Bismillahirrahmanirrahim
Makaleme başlamadan evvel başlıkdaki üç kelimeyi biraz deşelemek istiyorum.
Bu kelimeler "zayıf" . "at" ve "kıble" kelimeleridir.
Anadaoluda bir söz ve deyim olan "zayıf atın kıblesi olmaz" cümlesindeki "zayıf" kelimesi, "şişman" kelimesinin zıddı olmayıp bilakis "kavî" (güçlü, kuvvetli ve dirâyetli) kelimesinin zıddına müsemma kılınmıştır.
"At" ise cihad meydanlarında kişneyen ve nallarıyla ateş çakan kıymetli bir binektir. Binâenaleyh kişneyenlerle anıranları aynı kefeye koymak, atlara karşı büyük bir saygısızlıktır. Çünkü kişneyen'in dünyaya getirdiğine tay, anıran'ın doğurdüğüna ise sıpa denir.
"Kıble" ise kendisine doğru dönülen cihet, yön ve taraf olup, (1) namazdada kabe'ye doğru dönüldüğü için kabe de kıbledir.
Duâ da ise kıble, semâ olduğu için eller yukarı doğru döner. Avuç içinin semâya dönmesi, Allah'a (cc) mekan tayin etmez. Tıpkı namazda bedenlerimizin kabeye doğru dönmesinin mekana isnad etmemesi gibi.
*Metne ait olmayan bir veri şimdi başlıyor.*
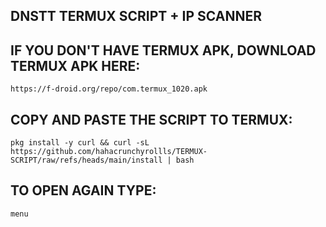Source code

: ## DNSTT TERMUX SCRIPT + IP SCANNER


## IF YOU DON'T HAVE TERMUX APK, DOWNLOAD TERMUX APK HERE:

```
https://f-droid.org/repo/com.termux_1020.apk
```

## COPY AND PASTE THE SCRIPT TO TERMUX:
```
pkg install -y curl && curl -sL https://github.com/hahacrunchyrollls/TERMUX-SCRIPT/raw/refs/heads/main/install | bash
```

## TO OPEN AGAIN TYPE:
```
menu
```
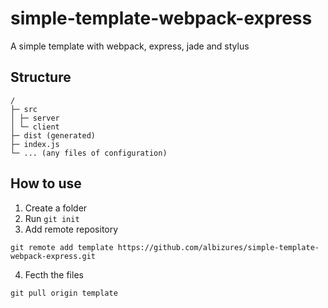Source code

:# simple-template-webpack-express

A simple template with webpack, express, jade and stylus

## Structure
```
/
├─ src
│ ├─ server
│ └─ client
├─ dist (generated)
├─ index.js
└─ ... (any files of configuration)
```

## How to use

1. Create a folder
2. Run `git init`
3. Add remote repository
```
git remote add template https://github.com/albizures/simple-template-webpack-express.git
```
4. Fecth the files
```
git pull origin template
```
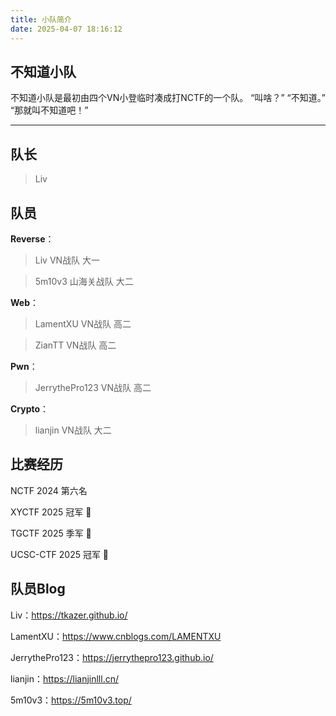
 ```yaml
---
title: 小队简介
date: 2025-04-07 18:16:12
---
```


## 不知道小队

不知道小队是最初由四个VN小登临时凑成打NCTF的一个队。 “叫啥？” “不知道。” “那就叫不知道吧！”

---

## 队长

> Liv 

## 队员

**Reverse**：

> Liv VN战队 大一

> 5m10v3 山海关战队 大二

**Web**：

> LamentXU VN战队 高二

> ZianTT VN战队 高二

**Pwn**：

> JerrythePro123 VN战队 高二

**Crypto**：

> lianjin VN战队 大二


## 比赛经历

NCTF 2024 第六名

XYCTF 2025 冠军 🥇

TGCTF 2025 季军 🥉

UCSC-CTF 2025 冠军 🥇

## 队员Blog

Liv：https://tkazer.github.io/

LamentXU：https://www.cnblogs.com/LAMENTXU

JerrythePro123：https://jerrythepro123.github.io/

lianjin：https://lianjinlll.cn/

5m10v3：https://5m10v3.top/

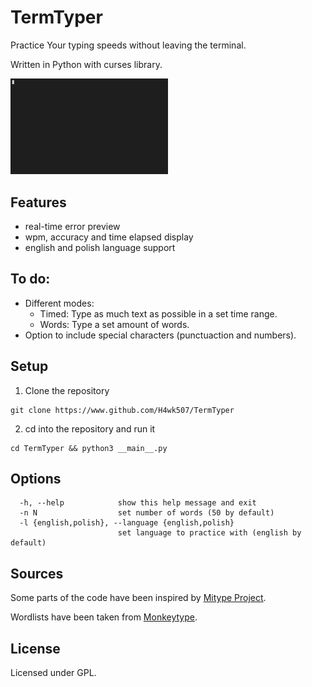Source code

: # TermTyper
Practice Your typing speeds without leaving the terminal.

Written in Python with curses library.

<img src="./preview.gif" alt="Typer preview" width="50%" height="50%">

## Features
- real-time error preview
- wpm, accuracy and time elapsed display
- english and polish language support

## To do:
- Different modes:
    - Timed: Type as much text as possible in a set time range.
    - Words: Type a set amount of words.
- Option to include special characters (punctuaction and numbers).

## Setup
1. Clone the repository
```shell
git clone https://www.github.com/H4wk507/TermTyper
```
2. cd into the repository and run it
```shell
cd TermTyper && python3 __main__.py
```

## Options
```shell
  -h, --help            show this help message and exit
  -n N                  set number of words (50 by default)
  -l {english,polish}, --language {english,polish}
                        set language to practice with (english by default)
```

## Sources
Some parts of the code have been inspired by 
[Mitype Project](https://github.com/Mithil467/mitype).

Wordlists have been taken from [Monkeytype](https://monkeytype.com/).

## License
Licensed under GPL.

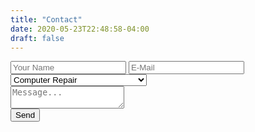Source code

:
 ```yaml
---
title: "Contact"
date: 2020-05-23T22:48:58-04:00
draft: false
---
```


<link rel="stylesheet" href="https://themes.gohugo.io//theme/LoveIt/lib/valine/valine.min.css">
<link rel="stylesheet" href="https://codyjames.dev/uploads/CSS.css">

<div id="valine" class="comment v" data-class="v">
<div class="vpanel">
<div class="vwrap">


<form name="contact" method="POST" data-netlify="true">
	<div class="vheader item3">
    <input class="vinput" type="text" name="name" placeholder="Your Name" />  
    <input class="vinput" type="email" name="email" placeholder="E-Mail" />
    <select class="vinput" name="reason[]" placeholder="Reason For Contacting">
      <option value="Computer_Repair">Computer Repair</option>
      <option value="Website_Dev">Website Development</option>
      <option value="Coding">Application Development</option>
      <option value="Tech_Consult">General Tech Consultation</option>
      <option value="Networking">Home Network Setup and Repair</option>
      <option value="Other">Other</option>
    </select>
    </div>
 <div class="vedit">
    <textarea class="veditor vinput" name="message" placeholder="Message..."></textarea>
  </div>
  <div class="vrow">
  <div class="vcol vcol-30">
  	<div class="vcol vcol-70 text-right">
  	<button class="vsubmit vbtn" type="submit">Send</button>
  	</div>
  	</div>
</form>
</div>
</div>
</div>

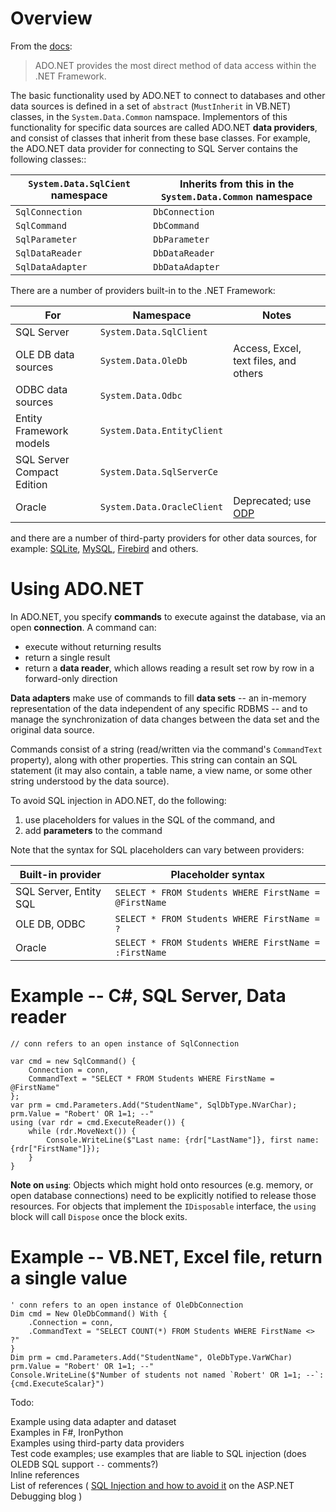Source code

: Overview
===

From the [docs](https://docs.microsoft.com/en-us/dotnet/framework/data/adonet/ado-net-overview):

> ADO<i></i>.NET provides the most direct method of data access within the .NET Framework.

The basic functionality used by ADO<i></i>.NET to connect to databases and other data sources is defined in a set of `abstract` (`MustInherit` in VB<i></i>.NET) classes, in the  `System.Data.Common` namspace. Implementors of this functionality for specific data sources are called ADO<i></i>.NET **data providers**, and consist of classes that inherit from these base classes. For example, the ADO<i></i>.NET data provider for connecting to SQL Server contains the following classes::

| `System.Data.SqlCient` namespace | Inherits from this in the `System.Data.Common` namespace |
| --- | --- |
| `SqlConnection` | `DbConnection` |
| `SqlCommand` | `DbCommand` |
| `SqlParameter` | `DbParameter` |
| `SqlDataReader` | `DbDataReader`|
| `SqlDataAdapter` | `DbDataAdapter` |

There are a number of providers built-in to the .NET Framework:

| For | Namespace | Notes |
| --- | --- | --- |
| SQL Server | `System.Data.SqlClient` |
| OLE DB data sources | `System.Data.OleDb` |  Access, Excel, text files, and others |
| ODBC data sources | `System.Data.Odbc` |
| Entity Framework models | `System.Data.EntityClient` |
| SQL Server Compact Edition | `System.Data.SqlServerCe` |
| Oracle | `System.Data.OracleClient` | Deprecated; use [ODP](https://www.oracle.com/technetwork/topics/dotnet/index-085163.html)

and there are a number of third-party providers for other data sources, for example: [SQLite](https://system.data.sqlite.org/index.html/doc/trunk/www/index.wiki), [MySQL](https://dev.mysql.com/downloads/connector/net/6.10.html), [Firebird](https://firebirdsql.org/en/net-provider/) and others.

Using ADO<i></i>.NET
===

In ADO<i></i>.NET, you specify **commands** to execute against the database, via an open **connection**. A command can:

* execute without returning results
* return a single result
* return a **data reader**, which allows reading a result set row by row in a forward-only direction

**Data adapters** make use of commands to fill **data sets** -- an in-memory representation of the data independent of any specific RDBMS -- and to manage the synchronization of data changes between the data set and the original data source.

Commands consist of a string (read/written via the command's `CommandText` property), along with other properties. This string can contain an SQL statement (it may also contain, a table name, a view name, or some other string understood by the data source).

To avoid SQL injection in ADO<i></i>.NET, do the following:

1. use placeholders for values in the SQL of the command, and
2. add **parameters** to the command

Note that the syntax for SQL placeholders can vary between providers:

| Built-in provider | Placeholder syntax |
| --- | --- |
| SQL Server, Entity SQL | `SELECT * FROM Students WHERE FirstName = @FirstName`
| OLE DB, ODBC | `SELECT * FROM Students WHERE FirstName = ?`
| Oracle | `SELECT * FROM Students WHERE FirstName = :FirstName`

Example -- C#, SQL Server, Data reader
===
```
// conn refers to an open instance of SqlConnection

var cmd = new SqlCommand() {
    Connection = conn,
    CommandText = "SELECT * FROM Students WHERE FirstName = @FirstName"
};
var prm = cmd.Parameters.Add("StudentName", SqlDbType.NVarChar);
prm.Value = "Robert' OR 1=1; --"
using (var rdr = cmd.ExecuteReader()) {
    while (rdr.MoveNext()) {
        Console.WriteLine($"Last name: {rdr["LastName"]}, first name: {rdr["FirstName"]});
    }
}

```
**Note on `using`**: Objects which might hold onto resources (e.g. memory, or open database connections) need to be explicitly notified to release those resources. For objects that implement the `IDisposable` interface, the `using` block will call `Dispose` once the block exits.

Example -- VB<i></i>.NET, Excel file, return a single value
===
```
' conn refers to an open instance of OleDbConnection
Dim cmd = New OleDbCommand() With {
    .Connection = conn,
    .CommandText = "SELECT COUNT(*) FROM Students WHERE FirstName <> ?"
}
Dim prm = cmd.Parameters.Add("StudentName", OleDbType.VarWChar)
prm.Value = "Robert' OR 1=1; --"
Console.WriteLine($"Number of students not named `Robert' OR 1=1; --`: {cmd.ExecuteScalar}")
```

Todo:

Example using data adapter and dataset  
Examples in F#, IronPython  
Examples using third-party data providers  
Test code examples; use examples that are liable to SQL injection (does OLEDB SQL support `--` comments?)  
Inline references  
List of references (
    [SQL Injection and how to avoid it](http://blogs.msdn.com/tom/archive/2008/05/29/sql-injection-and-how-to-avoid-it.aspx) on the ASP.NET Debugging blog
)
Zayıf atın kıblesi olmaz sözündeki zayıf at, haddizatında insandır. Böyle bir insanın kıblesinin olmaması ise farklı mekanlarda, farklı zamanlarda, farklı farklı şekiller ile tezâhür eder.
Zira iki türlü at vardır. Birincisi; arpasının azlığından sebep, zayıf düşüp yalpaladığı için kıblesini şaşıran attır ki bu mazurdur. İkincisi; ise arpasını az bulduğu için veya mayasından kaynaklanan huysuzluğundan sebep kıblesini şaşırandır. Bu ise haindir.
İhanet belkide zafiyetlerin en büyüklerindendir. Adamı pazar tezgahına çevirir. Mesela insanlar arası ilişkilerde bu zafiyet, çok yüzlülük olarak ortaya çıkar. Şöyleki, iki yüzlü insan pazar tezgahı gibidir, öne iyilerini koyar ama arkası hep çürüktür.
Bu zihniyetin "fedâkârlık" anlayışıda farklıdır, zira birisi "fedâ" ederken diğeri "kâr" ediyorsa böylelerine "fedâkâr" değil "tüccar", ameline de ticaret denir.
Bu zihniyetin pazar tezgahı çürük olduğu gibi sütüde ekşidir. Bunların dostlarına muhabbetleri lafdan ibarettir. Çünkü muhabbet ve meveddet maya gibidir sütü bozuklarda tutmaz.
Şeytanın sponsorluğunda miyop, miyop ileriyi göremedikleri için, huzur buldukları insanlarda kusur bulmak için müfettişliğe soyunup, söyleyecek sözleri olmadığı için, yüksek sesle konuşan bu sütçüler, birilerine çamur atarken önce kendi ellerinin kirleneceğinide düşünemezler.
Düşünemedikleri için, anılarımızla geçmişe, hayallerimizlede geleceğe doğru yaptığımız zaman yolculuğunda tekere taş koyarak, gülün güzelliğini göremeyip, dikenine takılıp kalırlar.
Halbuki dünyada iki tane kusursuz insan vardır. Biri ölmüş, diğeri ise doğmamıştır. Kusur müfettişleri ise şu üç şeyi farkedemezler, gülüşünüzün arkasındaki kederi, öfkenizin ardındaki sevgiyi ve sessizliğinizin ardındaki nedeni.